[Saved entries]
-*-

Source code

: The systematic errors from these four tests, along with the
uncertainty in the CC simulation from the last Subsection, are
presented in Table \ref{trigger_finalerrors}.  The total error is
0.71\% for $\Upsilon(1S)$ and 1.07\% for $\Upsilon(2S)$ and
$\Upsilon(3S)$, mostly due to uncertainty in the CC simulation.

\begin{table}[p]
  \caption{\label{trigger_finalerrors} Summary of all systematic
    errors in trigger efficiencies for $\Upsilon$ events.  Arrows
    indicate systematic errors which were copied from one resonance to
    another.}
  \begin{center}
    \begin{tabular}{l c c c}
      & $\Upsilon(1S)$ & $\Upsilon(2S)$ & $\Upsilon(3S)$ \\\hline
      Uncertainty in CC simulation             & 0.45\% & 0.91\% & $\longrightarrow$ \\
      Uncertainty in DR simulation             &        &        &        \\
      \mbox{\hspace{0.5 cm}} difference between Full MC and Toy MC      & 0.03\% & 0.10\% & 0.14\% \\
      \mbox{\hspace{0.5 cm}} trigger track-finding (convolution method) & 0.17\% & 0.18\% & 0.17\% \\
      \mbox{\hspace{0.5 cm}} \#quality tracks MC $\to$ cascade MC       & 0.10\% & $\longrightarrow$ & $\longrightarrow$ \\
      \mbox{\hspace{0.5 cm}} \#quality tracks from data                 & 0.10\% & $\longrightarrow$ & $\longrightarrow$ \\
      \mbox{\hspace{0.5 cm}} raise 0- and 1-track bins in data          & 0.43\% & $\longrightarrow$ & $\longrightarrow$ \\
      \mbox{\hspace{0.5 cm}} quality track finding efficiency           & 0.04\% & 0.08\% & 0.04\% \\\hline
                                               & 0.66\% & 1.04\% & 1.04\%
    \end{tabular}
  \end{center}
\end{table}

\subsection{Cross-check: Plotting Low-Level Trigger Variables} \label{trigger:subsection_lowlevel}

-*-

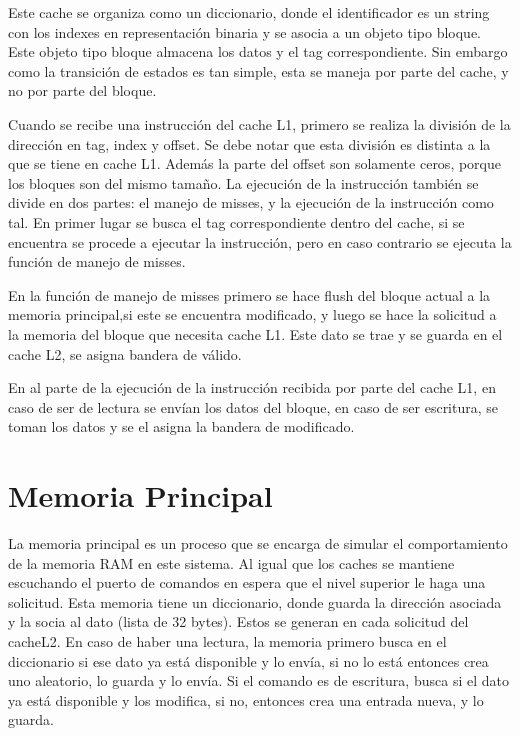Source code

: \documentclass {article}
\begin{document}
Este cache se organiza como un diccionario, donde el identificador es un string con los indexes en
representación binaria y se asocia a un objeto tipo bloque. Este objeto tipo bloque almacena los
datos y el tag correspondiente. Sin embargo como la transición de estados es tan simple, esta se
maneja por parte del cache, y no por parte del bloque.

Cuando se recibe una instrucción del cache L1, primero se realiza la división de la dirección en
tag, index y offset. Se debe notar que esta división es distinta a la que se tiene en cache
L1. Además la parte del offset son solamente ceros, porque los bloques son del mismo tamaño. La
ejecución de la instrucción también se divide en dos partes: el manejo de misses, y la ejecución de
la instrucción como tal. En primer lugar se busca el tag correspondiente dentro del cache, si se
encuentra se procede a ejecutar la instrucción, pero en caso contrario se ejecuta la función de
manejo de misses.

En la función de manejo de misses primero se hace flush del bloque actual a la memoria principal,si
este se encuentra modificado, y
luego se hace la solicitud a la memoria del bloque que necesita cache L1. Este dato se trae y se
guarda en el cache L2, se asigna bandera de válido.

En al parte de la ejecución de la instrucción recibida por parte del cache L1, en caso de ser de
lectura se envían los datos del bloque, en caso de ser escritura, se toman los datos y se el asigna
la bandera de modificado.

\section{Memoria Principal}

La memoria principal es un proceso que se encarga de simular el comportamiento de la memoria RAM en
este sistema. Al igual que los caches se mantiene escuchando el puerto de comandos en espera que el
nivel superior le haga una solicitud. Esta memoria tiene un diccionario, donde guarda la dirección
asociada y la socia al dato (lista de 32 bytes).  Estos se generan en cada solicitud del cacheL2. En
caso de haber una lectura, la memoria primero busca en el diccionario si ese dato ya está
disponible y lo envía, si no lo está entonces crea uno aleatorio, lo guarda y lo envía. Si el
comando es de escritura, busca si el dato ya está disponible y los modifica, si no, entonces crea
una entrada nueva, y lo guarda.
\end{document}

-*-

__About this exercise__.
Which lines in the records above contain the string "begin"? Copy them.

__Answer space__.
\begin{table}[p]
  \begin{center}
    \begin{tabular}{l c c c}
\begin{document}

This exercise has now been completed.